_What needs to be done_: Copy the records below verbatim, from the first line through the line containing "submit the EoI.", inclusive, and output nothing else.

_Provided data_:
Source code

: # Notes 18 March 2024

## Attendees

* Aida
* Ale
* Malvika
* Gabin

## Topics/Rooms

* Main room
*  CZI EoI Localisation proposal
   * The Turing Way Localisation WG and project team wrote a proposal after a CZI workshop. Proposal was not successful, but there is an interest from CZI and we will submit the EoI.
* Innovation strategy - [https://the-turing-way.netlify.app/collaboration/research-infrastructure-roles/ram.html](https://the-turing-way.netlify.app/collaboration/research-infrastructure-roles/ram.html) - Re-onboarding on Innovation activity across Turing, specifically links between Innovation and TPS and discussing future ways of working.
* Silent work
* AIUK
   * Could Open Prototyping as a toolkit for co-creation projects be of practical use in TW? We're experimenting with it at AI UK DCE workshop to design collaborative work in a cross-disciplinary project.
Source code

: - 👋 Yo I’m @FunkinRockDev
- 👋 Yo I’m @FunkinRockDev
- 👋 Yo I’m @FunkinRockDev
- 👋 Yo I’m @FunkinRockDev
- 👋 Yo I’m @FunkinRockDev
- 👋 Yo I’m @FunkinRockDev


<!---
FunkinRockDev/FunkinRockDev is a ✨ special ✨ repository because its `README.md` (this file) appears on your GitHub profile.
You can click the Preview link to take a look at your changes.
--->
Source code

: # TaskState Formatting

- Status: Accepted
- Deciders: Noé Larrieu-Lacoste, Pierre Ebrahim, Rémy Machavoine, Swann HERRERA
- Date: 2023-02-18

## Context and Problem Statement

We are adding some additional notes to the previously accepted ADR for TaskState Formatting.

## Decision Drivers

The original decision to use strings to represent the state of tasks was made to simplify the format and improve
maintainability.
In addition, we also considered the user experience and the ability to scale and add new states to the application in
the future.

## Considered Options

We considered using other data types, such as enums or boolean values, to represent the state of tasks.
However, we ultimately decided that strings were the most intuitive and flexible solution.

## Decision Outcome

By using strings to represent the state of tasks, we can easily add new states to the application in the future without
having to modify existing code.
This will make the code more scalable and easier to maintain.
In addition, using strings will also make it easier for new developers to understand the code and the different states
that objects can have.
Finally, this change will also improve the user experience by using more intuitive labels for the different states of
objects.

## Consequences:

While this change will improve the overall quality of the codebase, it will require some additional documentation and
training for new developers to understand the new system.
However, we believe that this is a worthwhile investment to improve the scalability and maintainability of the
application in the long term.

_Solution to the problem_:
Source code

: # Notes 18 March 2024

## Attendees

* Aida
* Ale
* Malvika
* Gabin

## Topics/Rooms

* Main room
*  CZI EoI Localisation proposal
   * The Turing Way Localisation WG and project team wrote a proposal after a CZI workshop. Proposal was not successful, but there is an interest from CZI and we will submit the EoI.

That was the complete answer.